Stored entries:
[Start of section]
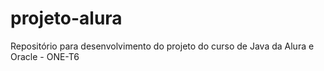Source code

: # projeto-alura
Repositório para desenvolvimento do  projeto do curso de Java da Alura e Oracle - ONE-T6 
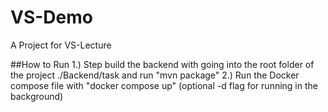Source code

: # VS-Demo
A Project for VS-Lecture

##How to Run
1.) Step build the backend with going into the root folder of the project ./Backend/task and run "mvn package"
2.) Run the Docker compose file with "docker compose up" (optional -d flag for running in the background)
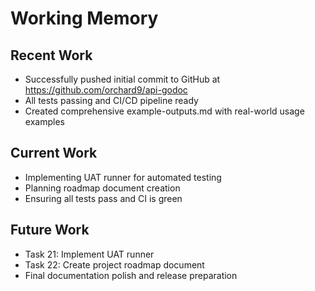 # Working Memory

## Recent Work
- Successfully pushed initial commit to GitHub at https://github.com/orchard9/api-godoc
- All tests passing and CI/CD pipeline ready
- Created comprehensive example-outputs.md with real-world usage examples

## Current Work
- Implementing UAT runner for automated testing
- Planning roadmap document creation
- Ensuring all tests pass and CI is green

## Future Work
- Task 21: Implement UAT runner
- Task 22: Create project roadmap document
- Final documentation polish and release preparation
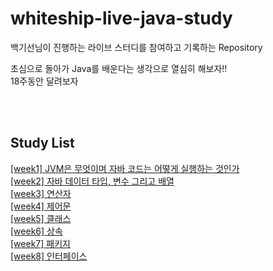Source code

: # whiteship-live-java-study  

백기선님이 진행하는 라이브 스터디를 참여하고 기록하는 Repository  

초심으로 돌아가 Java를 배운다는 생각으로 열심히 해보자!!  
18주동안 달려보자  

</br> </br>

## Study List
[[week1] JVM은 무엇이며 자바 코드는 어떻게 실행하는 것인가](https://github.com/garlickim/whiteship-live-java-study/blob/main/%5Bweek1%5D%20JVM%EC%9D%80%20%EB%AC%B4%EC%97%87%EC%9D%B4%EB%A9%B0%20%EC%9E%90%EB%B0%94%20%EC%BD%94%EB%93%9C%EB%8A%94%20%EC%96%B4%EB%96%BB%EA%B2%8C%20%EC%8B%A4%ED%96%89%ED%95%98%EB%8A%94%20%EA%B2%83%EC%9D%B8%EA%B0%80.md)  
[[week2] 자바 데이터 타입, 변수 그리고 배열](https://github.com/garlickim/whiteship-live-java-study/blob/main/%5Bweek2%5D%20%EC%9E%90%EB%B0%94%20%EB%8D%B0%EC%9D%B4%ED%84%B0%20%ED%83%80%EC%9E%85%2C%20%EB%B3%80%EC%88%98%20%EA%B7%B8%EB%A6%AC%EA%B3%A0%20%EB%B0%B0%EC%97%B4.md)  
[[week3] 연산자](https://github.com/garlickim/whiteship-live-java-study/blob/main/%5Bweek3%5D%20%EC%97%B0%EC%82%B0%EC%9E%90.md)  
[[week4] 제어문](https://github.com/garlickim/whiteship-live-java-study/blob/main/%5Bweek4%5D%20%EC%A0%9C%EC%96%B4%EB%AC%B8.md)  
[[week5] 클래스](https://github.com/garlickim/whiteship-live-java-study/blob/main/%5Bweek5%5D%20%ED%81%B4%EB%9E%98%EC%8A%A4.md)  
[[week6] 상속](https://github.com/garlickim/whiteship-live-java-study/blob/main/%5Bweek6%5D%20%EC%83%81%EC%86%8D.md)  
[[week7] 패키지](https://github.com/garlickim/whiteship-live-java-study/blob/main/%5Bweek7%5D%20%ED%8C%A8%ED%82%A4%EC%A7%80.md)  
[[week8] 인터페이스](https://github.com/garlickim/whiteship-live-java-study/blob/main/%5Bweek8%5D%20%EC%9D%B8%ED%84%B0%ED%8E%98%EC%9D%B4%EC%8A%A4.md)  
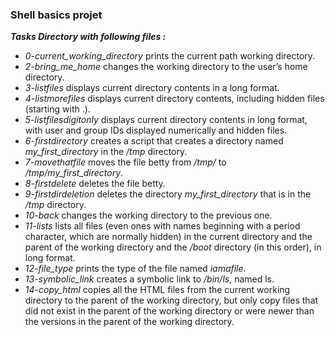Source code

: ### Shell basics projet
___Tasks Directory with following files :___

- *0-current_working_directory* prints the current path working directory.
- *2-bring_me_home* changes the working directory to the user’s home directory.
- *3-listfiles* displays current directory contents in a long format.
- *4-listmorefiles* displays current directory contents, including hidden files (starting with .).
- *5-listfilesdigitonly* displays current directory contents in long format, with user and group IDs displayed numerically and hidden files.
- *6-firstdirectory* creates a script that creates a directory named *my_first_directory* in the _/tmp_ directory.
- _7-movethatfile_ moves the file betty from _/tmp/_ to */tmp/my_first_directory*.
- _8-firstdelete_ deletes the file betty.
- _9-firstdirdeletion_ deletes the directory *my_first_directory* that is in the */tmp* directory.
- _10-back_ changes the working directory to the previous one.
- _11-lists_ lists all files (even ones with names beginning with a period character, which are normally hidden) in the current directory and the parent of the working directory and the _/boot_ directory (in this order), in long format.
- *12-file_type* prints the type of the file named _iamafile_.
- *13-symbolic_link* creates a symbolic link to _/bin/ls_, named ls.
- *14-copy_html* copies all the HTML files from the current working directory to the parent of the working directory, but only copy files that did not exist in the parent of the working directory or were newer than the versions in the parent of the working directory.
[End of section]
In the data above, retype only the stretch from the line with "[[week1] JVM은 무엇이며" through the line with "- *5-listfilesdigitonly* displays", word for word, and skip any pictures.

[[week1] JVM은 무엇이며 자바 코드는 어떻게 실행하는 것인가](https://github.com/garlickim/whiteship-live-java-study/blob/main/%5Bweek1%5D%20JVM%EC%9D%80%20%EB%AC%B4%EC%97%87%EC%9D%B4%EB%A9%B0%20%EC%9E%90%EB%B0%94%20%EC%BD%94%EB%93%9C%EB%8A%94%20%EC%96%B4%EB%96%BB%EA%B2%8C%20%EC%8B%A4%ED%96%89%ED%95%98%EB%8A%94%20%EA%B2%83%EC%9D%B8%EA%B0%80.md)  
[[week2] 자바 데이터 타입, 변수 그리고 배열](https://github.com/garlickim/whiteship-live-java-study/blob/main/%5Bweek2%5D%20%EC%9E%90%EB%B0%94%20%EB%8D%B0%EC%9D%B4%ED%84%B0%20%ED%83%80%EC%9E%85%2C%20%EB%B3%80%EC%88%98%20%EA%B7%B8%EB%A6%AC%EA%B3%A0%20%EB%B0%B0%EC%97%B4.md)  
[[week3] 연산자](https://github.com/garlickim/whiteship-live-java-study/blob/main/%5Bweek3%5D%20%EC%97%B0%EC%82%B0%EC%9E%90.md)  
[[week4] 제어문](https://github.com/garlickim/whiteship-live-java-study/blob/main/%5Bweek4%5D%20%EC%A0%9C%EC%96%B4%EB%AC%B8.md)  
[[week5] 클래스](https://github.com/garlickim/whiteship-live-java-study/blob/main/%5Bweek5%5D%20%ED%81%B4%EB%9E%98%EC%8A%A4.md)  
[[week6] 상속](https://github.com/garlickim/whiteship-live-java-study/blob/main/%5Bweek6%5D%20%EC%83%81%EC%86%8D.md)  
[[week7] 패키지](https://github.com/garlickim/whiteship-live-java-study/blob/main/%5Bweek7%5D%20%ED%8C%A8%ED%82%A4%EC%A7%80.md)  
[[week8] 인터페이스](https://github.com/garlickim/whiteship-live-java-study/blob/main/%5Bweek8%5D%20%EC%9D%B8%ED%84%B0%ED%8E%98%EC%9D%B4%EC%8A%A4.md)  
Source code

: ### Shell basics projet
___Tasks Directory with following files :___

- *0-current_working_directory* prints the current path working directory.
- *2-bring_me_home* changes the working directory to the user’s home directory.
- *3-listfiles* displays current directory contents in a long format.
- *4-listmorefiles* displays current directory contents, including hidden files (starting with .).
- *5-listfilesdigitonly* displays current directory contents in long format, with user and group IDs displayed numerically and hidden files.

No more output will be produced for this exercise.